Ratios, Rates & Proportions Cheat Sheet

A printable reference covering ratios, rates, unit rates, proportions, percent, scale factors, and equivalent ratios for grades 6-8.

Download PNG

Related Tools

Related Labs

Related Worksheets

Related Infographics

Ratios, rates, and proportions help students compare quantities and solve real-world problems involving recipes, speed, prices, maps, and percent. This cheat sheet gives a quick reference for writing ratios, simplifying them, finding unit rates, and checking proportional relationships. Students need these tools because many middle school math problems are built around comparing one quantity to another. The core idea is that a ratio can be written as $a:b$ , $a\text{ to }b$ , or $\frac{a}{b}$ . A rate compares quantities with different units, and a unit rate tells how much for $1$ unit.
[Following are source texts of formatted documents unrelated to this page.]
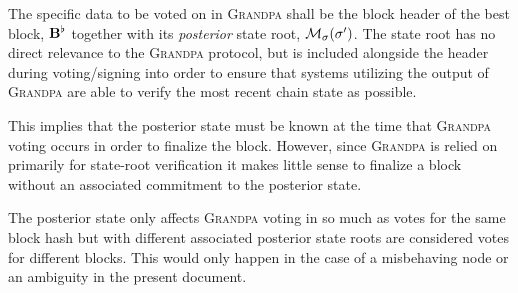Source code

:The specific data to be voted on in \textsc{Grandpa} shall be the block header of the best block, $\block^\best$ together with its \emph{posterior} state root, $\merklizestate{\thestate'}$. The state root has no direct relevance to the \textsc{Grandpa} protocol, but is included alongside the header during voting/signing into order to ensure that systems utilizing the output of \textsc{Grandpa} are able to verify the most recent chain state as possible.

This implies that the posterior state must be known at the time that \textsc{Grandpa} voting occurs in order to finalize the block. However, since \textsc{Grandpa} is relied on primarily for state-root verification it makes little sense to finalize a block without an associated commitment to the posterior state.

The posterior state only affects \textsc{Grandpa} voting in so much as votes for the same block hash but with different associated posterior state roots are considered votes for different blocks. This would only happen in the case of a misbehaving node or an ambiguity in the present document.
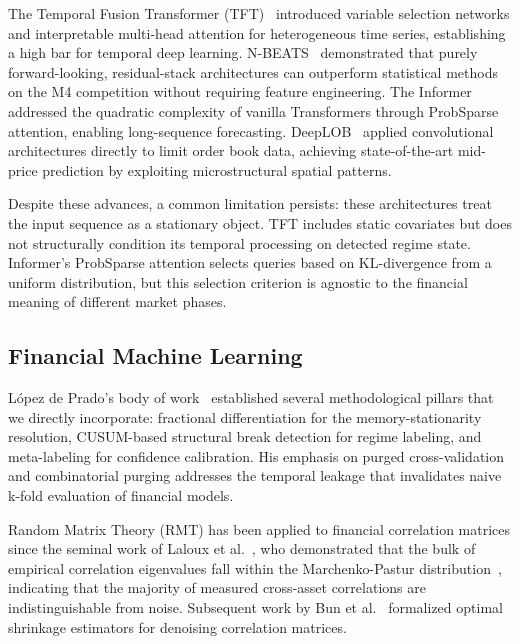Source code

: \documentclass[conference]{IEEEtran}
\begin{document}
The Temporal Fusion Transformer (TFT)~\cite{lim2021temporal} introduced variable selection networks and interpretable multi-head attention for heterogeneous time series, establishing a high bar for temporal deep learning. N-BEATS~\cite{oreshkin2019nbeats} demonstrated that purely forward-looking, residual-stack architectures can outperform statistical methods on the M4 competition without requiring feature engineering. The Informer~\cite{zhou2021informer} addressed the quadratic complexity of vanilla Transformers through ProbSparse attention, enabling long-sequence forecasting. DeepLOB~\cite{zhang2019deeplob} applied convolutional architectures directly to limit order book data, achieving state-of-the-art mid-price prediction by exploiting microstructural spatial patterns.

Despite these advances, a common limitation persists: these architectures treat the input sequence as a stationary object. TFT includes static covariates but does not structurally condition its temporal processing on detected regime state. Informer's ProbSparse attention selects queries based on KL-divergence from a uniform distribution, but this selection criterion is agnostic to the financial meaning of different market phases.

\subsection{Financial Machine Learning}

L\'{o}pez de Prado's body of work~\cite{lopez2018advances} established several methodological pillars that we directly incorporate: fractional differentiation for the memory-stationarity resolution, CUSUM-based structural break detection for regime labeling, and meta-labeling for confidence calibration. His emphasis on purged cross-validation and combinatorial purging addresses the temporal leakage that invalidates naive k-fold evaluation of financial models.

Random Matrix Theory (RMT) has been applied to financial correlation matrices since the seminal work of Laloux et al.~\cite{laloux1999noise}, who demonstrated that the bulk of empirical correlation eigenvalues fall within the Marchenko-Pastur distribution~\cite{marchenko1967distribution}, indicating that the majority of measured cross-asset correlations are indistinguishable from noise. Subsequent work by Bun et al.~\cite{bun2017cleaning} formalized optimal shrinkage estimators for denoising correlation matrices.
\end{document}
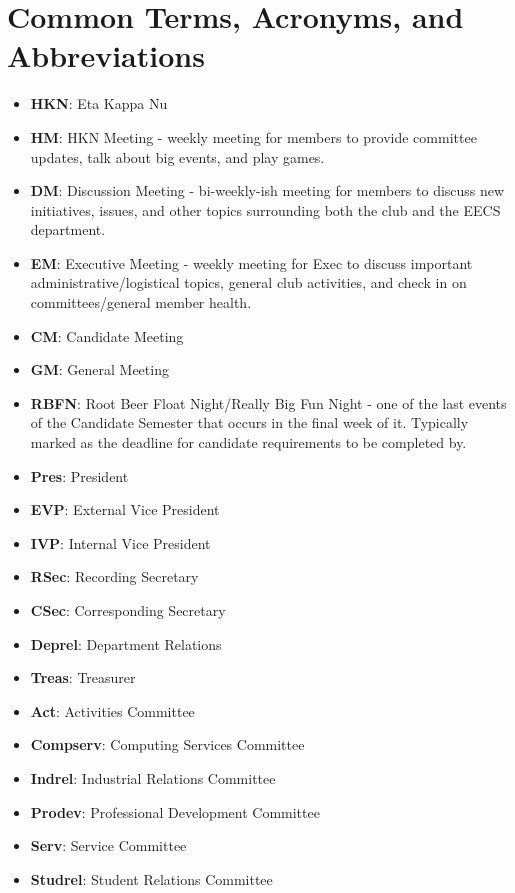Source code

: \documentclass[11pt, article, oneside]{memoir}
\begin{document}
    \chapter{Common Terms, Acronyms, and Abbreviations}
    \begin{itemize}
        \item \textbf{HKN}: Eta Kappa Nu
        \item \textbf{HM}: HKN Meeting - weekly meeting for members to provide committee updates, talk about big events, and play games.
        \item \textbf{DM}: Discussion Meeting - bi-weekly-ish meeting for members to discuss new initiatives, issues, and other topics surrounding both the club and the EECS department.
        \item \textbf{EM}: Executive Meeting - weekly meeting for Exec to discuss important administrative/logistical topics, general club activities, and check in on committees/general member health.
        \item \textbf{CM}: Candidate Meeting
        \item \textbf{GM}: General Meeting
        \item \textbf{RBFN}: Root Beer Float Night/Really Big Fun Night - one of the last events of the Candidate Semester that occurs in the final week of it. Typically marked as the deadline for candidate requirements to be completed by.
        \item \textbf{Pres}: President
        \item \textbf{EVP}: External Vice President
        \item \textbf{IVP}: Internal Vice President
        \item \textbf{RSec}: Recording Secretary
        \item \textbf{CSec}: Corresponding Secretary
        \item \textbf{Deprel}: Department Relations
        \item \textbf{Treas}: Treasurer
        \item \textbf{Act}: Activities Committee
        \item \textbf{Compserv}: Computing Services Committee
        \item \textbf{Indrel}: Industrial Relations Committee
        \item \textbf{Prodev}: Professional Development Committee
        \item \textbf{Serv}: Service Committee
        \item \textbf{Studrel}: Student Relations Committee
    \end{itemize}
    
\end{document}
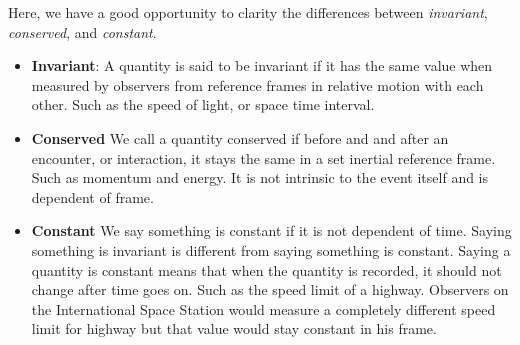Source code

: \documentclass[11pt,letterpaper]{book}
\begin{document}
Here, we have a good opportunity to clarity the differences between \textit{invariant}, \textit{conserved}, and \textit{constant}. 
\begin{itemize}
    \item \textbf{Invariant}: A quantity is said to be invariant if it has the same value when measured by observers from reference frames in relative motion with each other. Such as the speed of light, or space time interval.
    \item \textbf{Conserved} We call a quantity conserved if before and and after an encounter, or interaction, it stays the same in a set inertial reference frame. Such as momentum and energy. It is not intrinsic to the event itself and is dependent of frame. 
    \item \textbf{Constant} We say something is constant if it is not dependent of time. Saying something is invariant is different from saying something is constant. Saying a quantity is constant means that when the quantity is recorded, it should not change after time goes on. Such as the speed limit of a highway. Observers on the International Space Station would measure a completely different speed limit for highway but that value would stay constant in his frame. 
\end{itemize}
\end{document}
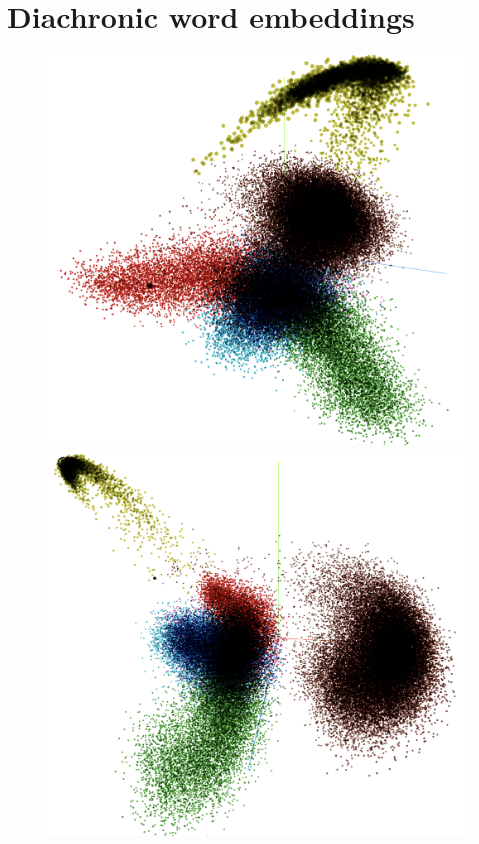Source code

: \section{Diachronic word embeddings}
\begin{figure}[H]
  \centering
  \begin{minipage}[b]{0.45\linewidth}
    \includegraphics[width=\textwidth]{figures_new/from_old/pca_embedding_projector}
  \end{minipage}
  \quad
  \begin{minipage}[b]{0.45\linewidth}
    \includegraphics[width=\textwidth]{figures_new/from_old/pca_embedding_projector_2}

\end{minipage}
\end{figure}
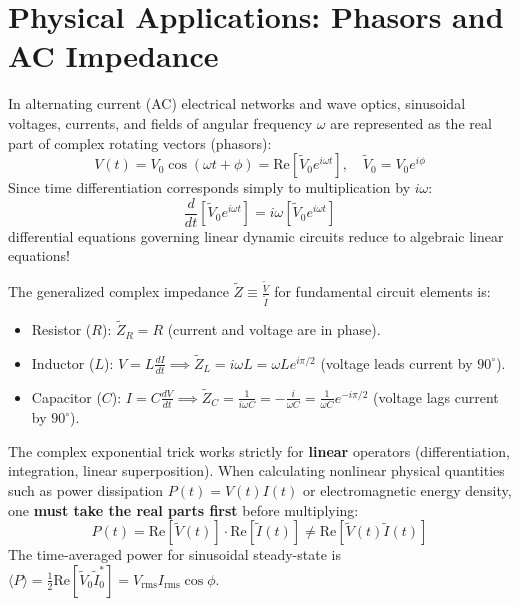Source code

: \section{Physical Applications: Phasors and AC Impedance}
In alternating current (AC) electrical networks and wave optics, sinusoidal voltages, currents, and fields of angular frequency $\omega$ are represented as the real part of complex rotating vectors (phasors):
\begin{equation}
V(t) = V_0 \cos(\omega t + \phi) = \text{Re}\left[\tilde{V}_0 e^{i\omega t}\right], \quad \tilde{V}_0 = V_0 e^{i\phi}
\end{equation}
Since time differentiation corresponds simply to multiplication by $i\omega$:
\begin{equation}
\frac{d}{dt}\left[\tilde{V}_0 e^{i\omega t}\right] = i\omega \left[\tilde{V}_0 e^{i\omega t}\right]
\end{equation}
differential equations governing linear dynamic circuits reduce to algebraic linear equations!

\begin{mathdefinition}
The generalized complex impedance $\tilde{Z} \equiv \frac{\tilde{V}}{\tilde{I}}$ for fundamental circuit elements is:
\begin{itemize}
    \item Resistor ($R$): $\tilde{Z}_R = R$ (current and voltage are in phase).
    \item Inductor ($L$): $V = L\frac{dI}{dt} \implies \tilde{Z}_L = i\omega L = \omega L e^{i\pi/2}$ (voltage leads current by $90^\circ$).
    \item Capacitor ($C$): $I = C\frac{dV}{dt} \implies \tilde{Z}_C = \frac{1}{i\omega C} = -\frac{i}{\omega C} = \frac{1}{\omega C}e^{-i\pi/2}$ (voltage lags current by $90^\circ$).
\end{itemize}
\end{mathdefinition}

\begin{pitfallbox}
The complex exponential trick works strictly for \textbf{linear} operators (differentiation, integration, linear superposition). When calculating nonlinear physical quantities such as power dissipation $P(t) = V(t)I(t)$ or electromagnetic energy density, one \textbf{must take the real parts first} before multiplying:
\begin{equation}
P(t) = \text{Re}[\tilde{V}(t)] \cdot \text{Re}[\tilde{I}(t)] \neq \text{Re}[\tilde{V}(t)\tilde{I}(t)]
\end{equation}
The time-averaged power for sinusoidal steady-state is $\langle P \rangle = \frac{1}{2}\text{Re}[\tilde{V}_0 \tilde{I}_0^*] = V_{\text{rms}} I_{\text{rms}} \cos\phi$.
\end{pitfallbox}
A proportion states that two ratios are equal, such as $\frac{a}{b}=\frac{c}{d}$ , and it can be solved using equivalent ratios, scaling, or cross products.

Key Facts

A ratio compares two quantities by division, such as $a:b$ , $a\text{ to }b$ , or $\frac{a}{b}$ .
Equivalent ratios are made by multiplying or dividing both terms by the same nonzero number: $\frac{a}{b}=\frac{ka}{kb}$ for $k\neq 0$ .
A rate compares quantities with different units, such as $\frac{120\text{ miles}}{2\text{ hours}}$ .
A unit rate has a denominator of $1$ , so $\frac{120\text{ miles}}{2\text{ hours}}=\frac{60\text{ miles}}{1\text{ hour}}$ .
A proportion is an equation showing two ratios are equal: $\frac{a}{b}=\frac{c}{d}$ .
In a true proportion, the cross products are equal: if $\frac{a}{b}=\frac{c}{d}$ , then $ad=bc$ .
To find a percent, use $\text{percent}=\frac{\text{part}}{\text{whole}}\times 100\%$ .
A scale factor compares matching lengths: $\text{scale factor}=\frac{\text{new length}}{\text{original length}}$ .

Vocabulary

Ratio: A comparison of two quantities by division, often written as $a:b$ , $a\text{ to }b$ , or $\frac{a}{b}$ .
Rate: A ratio that compares quantities with different units, such as miles per hour or dollars per pound.
Unit Rate: A rate with a second quantity of $1$ , such as $\frac{5\text{ dollars}}{1\text{ pound}}$ .
Proportion: An equation that states two ratios are equal, such as $\frac{a}{b}=\frac{c}{d}$ .
Cross Product: The product found by multiplying diagonally in a proportion, where $ad$ and $bc$ are equal when $\frac{a}{b}=\frac{c}{d}$ .
Scale Factor: The multiplier that changes a figure or measurement to a proportional new size.

Common Mistakes to Avoid

Mixing the order of a ratio is wrong because $a:b$ compares $a$ to $b$ , while $b:a$ compares the quantities in the opposite order.
Adding the same number to both terms of a ratio is wrong because equivalent ratios are made by multiplying or dividing both terms, not adding, so $\frac{2}{3}\neq\frac{2+1}{3+1}$ .
Forgetting units in a rate is wrong because $\frac{60\text{ miles}}{1\text{ hour}}$ and $\frac{60\text{ dollars}}{1\text{ hour}}$ describe different comparisons.
Cross multiplying before setting up matching quantities is wrong because the numerators and denominators must represent the same types of quantities in both ratios.
Treating every pattern as proportional is wrong because a proportional relationship must have a constant ratio, written as $y=kx$ .

Practice Questions

1 Simplify the ratio $18:24$ and write it as a fraction.
2 A car travels $150\text{ miles}$ in $3\text{ hours}$ . What is the unit rate in miles per hour?
3 Solve the proportion $\frac{5}{8}=\frac{x}{32}$ .
4 Explain why doubling both terms of a ratio creates an equivalent ratio, but adding the same number to both terms usually does not.